(Document images with source code)
-------
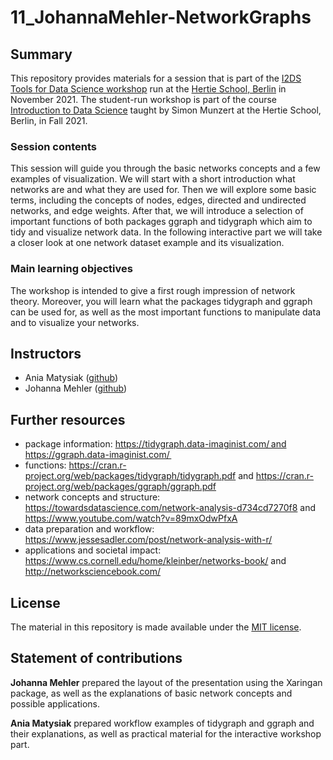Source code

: # 11_JohannaMehler-NetworkGraphs


## Summary

This repository provides materials for a session that is part of the [I2DS Tools for Data Science workshop](https://github.com/intro-to-data-science-21-workshop) run at the [Hertie School, Berlin](https://www.hertie-school.org/en/) in November 2021. The student-run workshop is part of the course [Introduction to Data Science](https://github.com/intro-to-data-science-21) taught by Simon Munzert at the Hertie School, Berlin, in Fall 2021. 

### Session contents

This session will guide you through the basic networks concepts and a few examples of visualization. We will start with a short introduction what networks are and what they are used for. Then we will explore some basic terms, including the concepts of nodes, edges, directed and undirected networks, and edge weights. After that, we will introduce a selection of important functions of both packages ggraph and tidygraph which aim to tidy and visualize network data. In the following interactive part we will take a closer look at one network dataset example and its visualization. 

### Main learning objectives

The workshop is intended to give a first rough impression of network theory. Moreover, you will learn what the packages tidygraph and ggraph can be used for, as well as the most important functions to manipulate data and to visualize your networks.


## Instructors

- Ania Matysiak ([github](https://github.com/AnnaWeronikaMatysiak))
- Johanna Mehler ([github](https://github.com/j-mehler))


## Further resources
- package information: https://tidygraph.data-imaginist.com/ and https://ggraph.data-imaginist.com/  
- functions: https://cran.r-project.org/web/packages/tidygraph/tidygraph.pdf and https://cran.r-project.org/web/packages/ggraph/ggraph.pdf 
- network concepts and structure: https://towardsdatascience.com/network-analysis-d734cd7270f8 and https://www.youtube.com/watch?v=89mxOdwPfxA 
- data preparation and workflow: https://www.jessesadler.com/post/network-analysis-with-r/ 
- applications and societal impact: https://www.cs.cornell.edu/home/kleinber/networks-book/ and http://networksciencebook.com/ 

## License 

The material in this repository is made available under the [MIT license](http://opensource.org/licenses/mit-license.php).  

  

## Statement of contributions 

**Johanna Mehler** prepared the layout of the presentation using the Xaringan package, as well as the explanations of basic network concepts and possible applications. 

**Ania Matysiak** prepared workflow examples of tidygraph and ggraph and their explanations, as well as practical material for the interactive workshop part.  

 

 


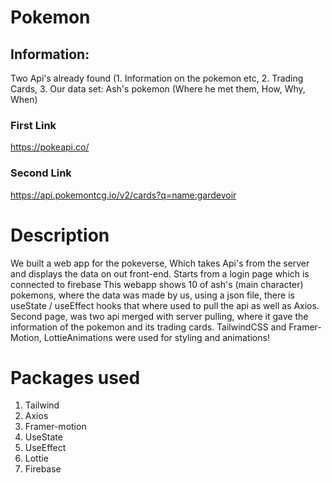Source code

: # Pokemon

## Information:

Two Api's already found (1. Information on the pokemon etc, 2. Trading Cards, 3. Our data set: Ash's pokemon (Where he met them, How, Why, When) 

### First Link 
https://pokeapi.co/

### Second Link 
https://api.pokemontcg.io/v2/cards?q=name:gardevoir

# Description

We built a web app for the pokeverse, Which takes Api's from the server and displays the data on out front-end. Starts from a login page which is connected to firebase This webapp shows 10 of ash's (main character) pokemons, where the data was made by us, using a json file, there is useState / useEffect hooks that where used to pull the api as well as Axios. Second page, was two api merged with server pulling, where it gave the information of the pokemon and its trading cards. TailwindCSS and Framer-Motion, LottieAnimations were used for styling and animations!

# Packages used
 1. Tailwind
 2. Axios
 3. Framer-motion
 4. UseState
 5. UseEffect
 6. Lottie
 7. Firebase






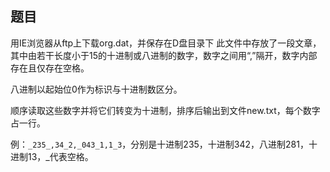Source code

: ## 题目

用IE浏览器从ftp上下载org.dat，并保存在D盘目录下 此文件中存放了一段文章，其中由若干长度小于15的十进制或八进制的数字，数字之间用“,”隔开，数字内部存在且仅存在空格。 

八进制以起始位0作为标识与十进制数区分。 

顺序读取这些数字并将它们转变为十进制，排序后输出到文件new.txt，每个数字占一行。 

例：`_235_,34_2,_043_1,1_3`，分别是十进制235，十进制342，八进制281，十进制13，_代表空格。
-------
Task statement: Please return exactly the lines that run from the line with "用IE浏览器从ftp上下载o" through the end of the records above, both included, and nothing more.

Exercise response:
用IE浏览器从ftp上下载org.dat，并保存在D盘目录下 此文件中存放了一段文章，其中由若干长度小于15的十进制或八进制的数字，数字之间用“,”隔开，数字内部存在且仅存在空格。 

八进制以起始位0作为标识与十进制数区分。 

顺序读取这些数字并将它们转变为十进制，排序后输出到文件new.txt，每个数字占一行。 

例：`_235_,34_2,_043_1,1_3`，分别是十进制235，十进制342，八进制281，十进制13，_代表空格。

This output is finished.